De um modo global, diz o CFP, o programa desenhado até 2019 “prevê uma reversão progressiva de medidas transitórias aplicadas nos anos recentes, sendo o seu efeito mais do que compensado pela melhoria da conjuntura económica, por uma redução dos encargos com juros e pelo recurso a novas medidas, algumas das quais ainda em aberto quanto ao seu desenho”.

Especificamente para este ano, “as medidas de consolidação orçamental permanentes previstas deverão ter um impacto na receita de 504 milhões de euros (0,3% do PIB) e uma diminuição da despesa em 530 milhões de euros (0,3% do PIB)”.

Do lado da despesa, “o maior volume de poupanças decorre de medidas incidentes no consumo intermédio com um impacto de 507 milhões de euros, onde se destacam a redução de despesas com estudos, pareceres (179 milhões de euros) e outras medidas sectoriais (190 milhões de euros)”.

Já de 2016 em diante, em que há já uma “orientação não restritiva” na estratégia de correcção das contas públicas, com a redução da sobretaxa de IRS ao longo de quatro anos e da eliminação progressiva da redução dos salários na função pública até não haver corte em 2019, há uma redução de “aproximadamente 840 milhões de euros na despesa e um decréscimo da receita estimado em cerca de 1542 milhões reflectindo a reversão gradual de algumas medidas transitórias”.

Na despesa, a redução mais significativa diz respeito à “adopção de uma estratégia mais ambiciosa de reembolso antecipado dos empréstimos do FMI, a qual permitirá, em consonância com a estimativa do Ministério das Finanças, uma poupança na despesa com juros no valor de 730 milhões de euros”.

Também em relação às medidas que vão de 2016 a 2019 o Conselho das Finanças Públicas considera que “seria desejável um maior detalhe quanto à previsão” do impacto das medidas a implementar em cada um dos anos. “Esse detalhe seria relevante designadamente no que se refere ao impacto anual previsto do pagamento antecipado dos empréstimos ao FMI (730 milhões de euros), das medidas na rubrica de consumos intermédios (390 milhões de euros), da reversão gradual de outras medidas de carácter transitório (190 milhões de euros) e da substituição gradual do IMT nas transacções de imóveis por Imposto do Selo (230 milhões de euros)”.

Novo Banco com impacto na dívida
Em relação à dívida pública, a inversão da trajectória actual “está condicionada pelo nível de amortizações previsto para 2015 e anos seguintes”. Este ano, para além de querer reembolsar de forma antecipada parte dos empréstimos ao FMI, o Governo “prevê ainda a amortização dos empréstimos do Fundo de Resolução ao Estado e à banca com base nas receitas da alienação do Novo Banco, cujo valor não é ainda conhecido”.

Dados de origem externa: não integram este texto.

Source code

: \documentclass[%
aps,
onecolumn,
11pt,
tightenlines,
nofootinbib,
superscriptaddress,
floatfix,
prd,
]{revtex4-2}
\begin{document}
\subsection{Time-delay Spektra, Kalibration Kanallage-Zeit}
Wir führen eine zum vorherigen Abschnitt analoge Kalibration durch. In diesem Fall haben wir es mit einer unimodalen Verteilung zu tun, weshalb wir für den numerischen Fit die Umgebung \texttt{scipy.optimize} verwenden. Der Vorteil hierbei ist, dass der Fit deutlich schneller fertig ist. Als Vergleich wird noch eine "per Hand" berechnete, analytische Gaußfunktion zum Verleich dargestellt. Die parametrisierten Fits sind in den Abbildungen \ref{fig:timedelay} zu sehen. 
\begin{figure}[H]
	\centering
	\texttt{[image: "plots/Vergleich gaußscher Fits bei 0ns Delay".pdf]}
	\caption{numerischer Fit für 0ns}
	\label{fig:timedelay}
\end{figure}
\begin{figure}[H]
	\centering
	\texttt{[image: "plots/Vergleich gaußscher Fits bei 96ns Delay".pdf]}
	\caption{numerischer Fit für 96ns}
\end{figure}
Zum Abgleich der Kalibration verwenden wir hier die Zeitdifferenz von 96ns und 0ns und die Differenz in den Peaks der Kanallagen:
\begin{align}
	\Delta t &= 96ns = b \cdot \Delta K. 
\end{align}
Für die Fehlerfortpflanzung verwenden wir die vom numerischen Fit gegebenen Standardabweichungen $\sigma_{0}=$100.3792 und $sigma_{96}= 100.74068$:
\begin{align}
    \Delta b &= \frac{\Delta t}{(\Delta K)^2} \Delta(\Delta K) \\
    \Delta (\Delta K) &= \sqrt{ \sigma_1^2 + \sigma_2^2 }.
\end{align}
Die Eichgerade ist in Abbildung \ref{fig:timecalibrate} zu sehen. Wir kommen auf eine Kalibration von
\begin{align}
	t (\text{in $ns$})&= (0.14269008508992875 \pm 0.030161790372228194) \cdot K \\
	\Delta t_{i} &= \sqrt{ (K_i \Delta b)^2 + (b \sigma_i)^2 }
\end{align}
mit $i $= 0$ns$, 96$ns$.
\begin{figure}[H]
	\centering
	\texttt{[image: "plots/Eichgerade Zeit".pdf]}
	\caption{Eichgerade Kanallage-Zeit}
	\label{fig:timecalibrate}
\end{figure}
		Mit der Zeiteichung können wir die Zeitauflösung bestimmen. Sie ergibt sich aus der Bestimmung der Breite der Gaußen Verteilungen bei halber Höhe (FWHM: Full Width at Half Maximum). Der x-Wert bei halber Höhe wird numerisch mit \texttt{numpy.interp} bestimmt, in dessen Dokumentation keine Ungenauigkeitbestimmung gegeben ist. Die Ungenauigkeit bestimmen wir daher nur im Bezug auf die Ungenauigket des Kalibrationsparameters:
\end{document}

Uma vez que só no momento da venda se saberá o impacto da operação, isso pode “determinar uma revisão do défice de 2014”. E, além disso, avisa o CFO, “uma venda deste activo por um valor inferior ao da injecção de capital público naquele banco pode dificultar a obtenção do rácio de 124,2% do PIB em 2015, comprometendo a trajectória da dívida apresentada”. Ao mesmo tempo, “outras operações incorporadas no ajustamento défice/dívida previsto, como a redução de depósitos, dependem da manutenção de condições favoráveis de financiamento no mercado”, o que, lembram os peritos do CFP, “não dependem exclusivamente da actuação do Ministério das Finanças”.

O CFP é a instituição que faz a análise a documentos oficiais do Governo em matérias orçamentais (como o programa de estabilidade, as contas nacionais e os orçamentos, por exemplo). Foi este um dos organismos a que o PSD se referiu quando desafiou o PS a submeter a análise de peritos independentes o seu programa macroeconómico (a outra instituição foi a Unidade Técnica de Apoio Orçamental, um serviço da Assembleia da República que presta apoio aos deputados).